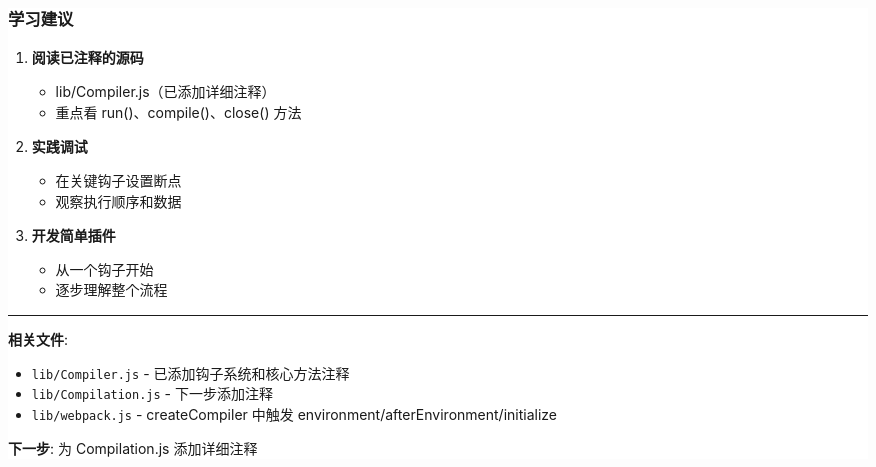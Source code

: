 ### 学习建议

1. **阅读已注释的源码**
   - lib/Compiler.js（已添加详细注释）
   - 重点看 run()、compile()、close() 方法

2. **实践调试**
   - 在关键钩子设置断点
   - 观察执行顺序和数据

3. **开发简单插件**
   - 从一个钩子开始
   - 逐步理解整个流程

---

**相关文件**:
- `lib/Compiler.js` - 已添加钩子系统和核心方法注释
- `lib/Compilation.js` - 下一步添加注释
- `lib/webpack.js` - createCompiler 中触发 environment/afterEnvironment/initialize

**下一步**: 为 Compilation.js 添加详细注释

> _Assignment_: Work through the data and count each line holding the string "Compilation". Give only that count.

> _Response box_: 2